奴は最後まで逃げようとし、最終的には空から迫る炎を見つめながら絶叫を上げて呑み込まれた。
「エッグ……」
ルナの魔法が地面に落ちると同時に発生した熱風と衝撃波によって、吹き飛ばされた俺は地面に出来たクレーターと言うには深すぎる穴を見て背筋が凍る。
嘘みたいだろ?この穴作ったのうちのパーティーのルナなんだぜ?
──こちらベリタス。こっちも無事に穴を消す事が出来た。
「………嘘だろ…?」
ルナの魔法に呆気に取られるのも束の間。今度はベリタスからのテレパシーが入り、俺は絶望する。
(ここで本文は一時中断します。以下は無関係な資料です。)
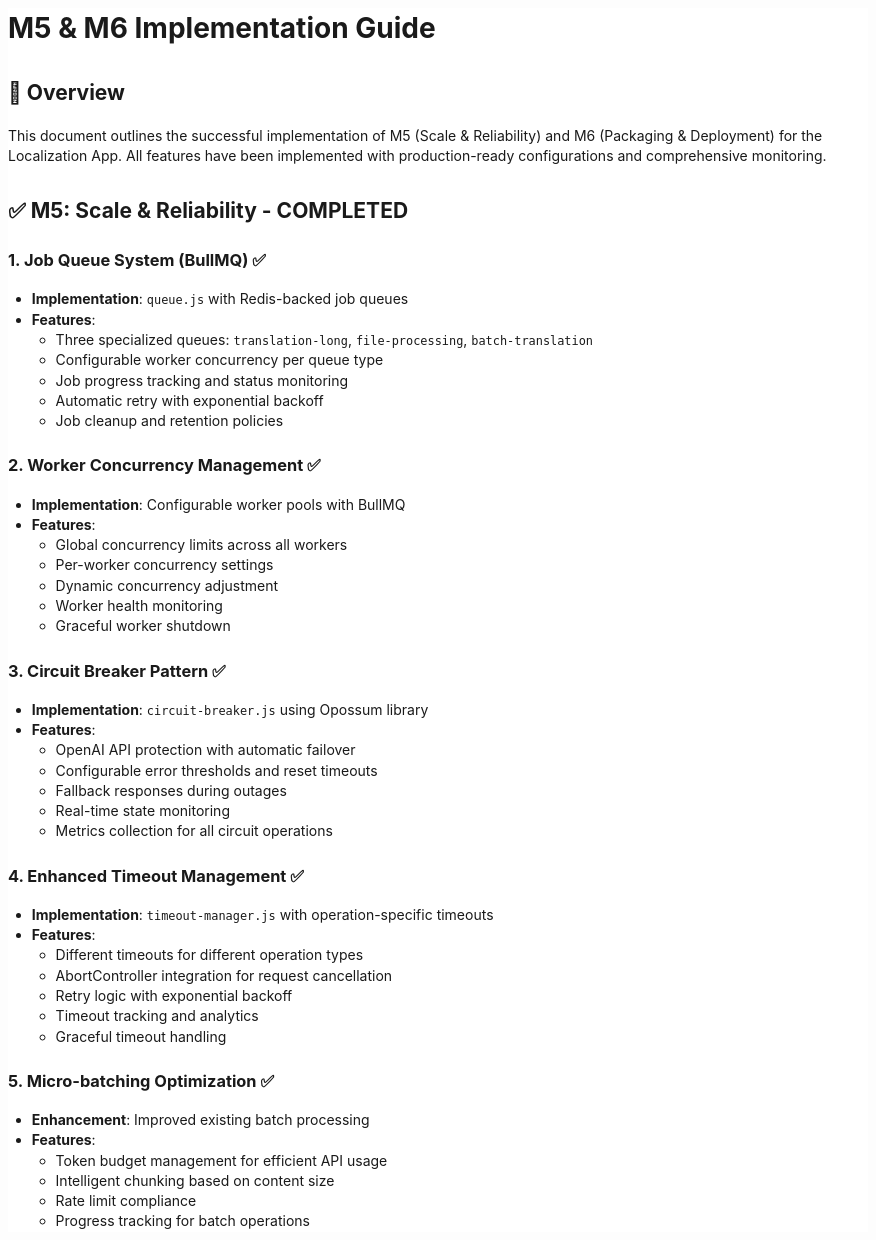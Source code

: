 # M5 & M6 Implementation Guide

## 🎯 Overview

This document outlines the successful implementation of M5 (Scale & Reliability) and M6 (Packaging & Deployment) for the Localization App. All features have been implemented with production-ready configurations and comprehensive monitoring.

## ✅ M5: Scale & Reliability - COMPLETED

### 1. Job Queue System (BullMQ) ✅
- **Implementation**: `queue.js` with Redis-backed job queues
- **Features**:
  - Three specialized queues: `translation-long`, `file-processing`, `batch-translation`
  - Configurable worker concurrency per queue type
  - Job progress tracking and status monitoring
  - Automatic retry with exponential backoff
  - Job cleanup and retention policies

### 2. Worker Concurrency Management ✅
- **Implementation**: Configurable worker pools with BullMQ
- **Features**:
  - Global concurrency limits across all workers
  - Per-worker concurrency settings
  - Dynamic concurrency adjustment
  - Worker health monitoring
  - Graceful worker shutdown

### 3. Circuit Breaker Pattern ✅
- **Implementation**: `circuit-breaker.js` using Opossum library
- **Features**:
  - OpenAI API protection with automatic failover
  - Configurable error thresholds and reset timeouts
  - Fallback responses during outages
  - Real-time state monitoring
  - Metrics collection for all circuit operations

### 4. Enhanced Timeout Management ✅
- **Implementation**: `timeout-manager.js` with operation-specific timeouts
- **Features**:
  - Different timeouts for different operation types
  - AbortController integration for request cancellation
  - Retry logic with exponential backoff
  - Timeout tracking and analytics
  - Graceful timeout handling

### 5. Micro-batching Optimization ✅
- **Enhancement**: Improved existing batch processing
- **Features**:
  - Token budget management for efficient API usage
  - Intelligent chunking based on content size
  - Rate limit compliance
  - Progress tracking for batch operations
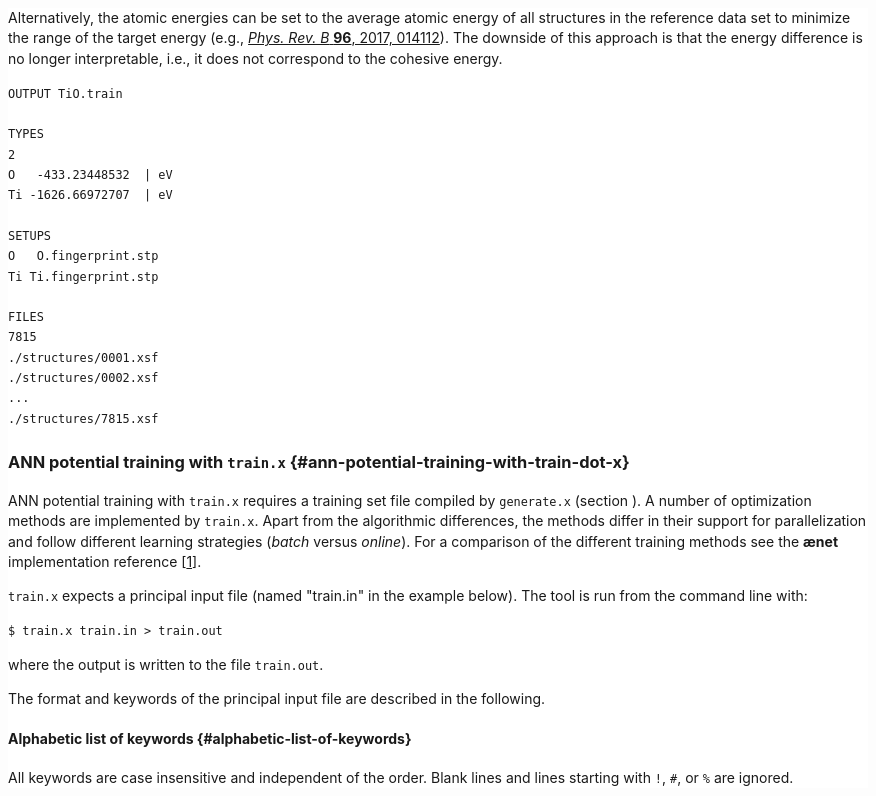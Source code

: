 Alternatively, the atomic energies can be set to the average atomic
energy of all structures in the reference data set to minimize the range
of the target energy (e.g., [_Phys. Rev. B_ **96**, 2017, 014112](http://dx.doi.org/10.1103/PhysRevB.96.014112)).  The
downside of this approach is that the energy difference is no longer
interpretable, i.e., it does not correspond to the cohesive energy.

```text
OUTPUT TiO.train

TYPES
2
O   -433.23448532  | eV
Ti -1626.66972707  | eV

SETUPS
O   O.fingerprint.stp
Ti Ti.fingerprint.stp

FILES
7815
./structures/0001.xsf
./structures/0002.xsf
...
./structures/7815.xsf
```


### ANN potential training with `train.x` {#ann-potential-training-with-train-dot-x}

<a id="org9d70689"></a>

ANN potential training with `train.x` requires a training set file
compiled by `generate.x` (section ).  A number of
optimization methods are implemented by `train.x`.  Apart from the
algorithmic differences, the methods differ in their support for
parallelization and follow different learning strategies (_batch_
versus _online_).  For a comparison of the different training methods
see the **ænet** implementation reference [[1](#orga670f7a)].

`train.x` expects a principal input file (named "train.in" in the
example below).  The tool is run from the command line with:

`$ train.x train.in > train.out`

where the output is written to the file `train.out`.

The format and keywords of the principal input file are described in
the following.


#### Alphabetic list of keywords {#alphabetic-list-of-keywords}

All keywords are case insensitive and independent of the order.  Blank
lines and lines starting with `!`, `#`, or `%` are ignored.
その視線の先には、まだ閉じ終えていない“魔災“の核である穴があったからだ。その穴は目玉の怪物を産み出した時よりも膨張すると、またしてもガラスの割れる音が辺りに響き渡った。
そして姿を表したのは、10m程の人間のような体格をした怪物。体は鱗のような物に覆われており、目や鼻は無く、唯一口だけがある異形な怪物であった。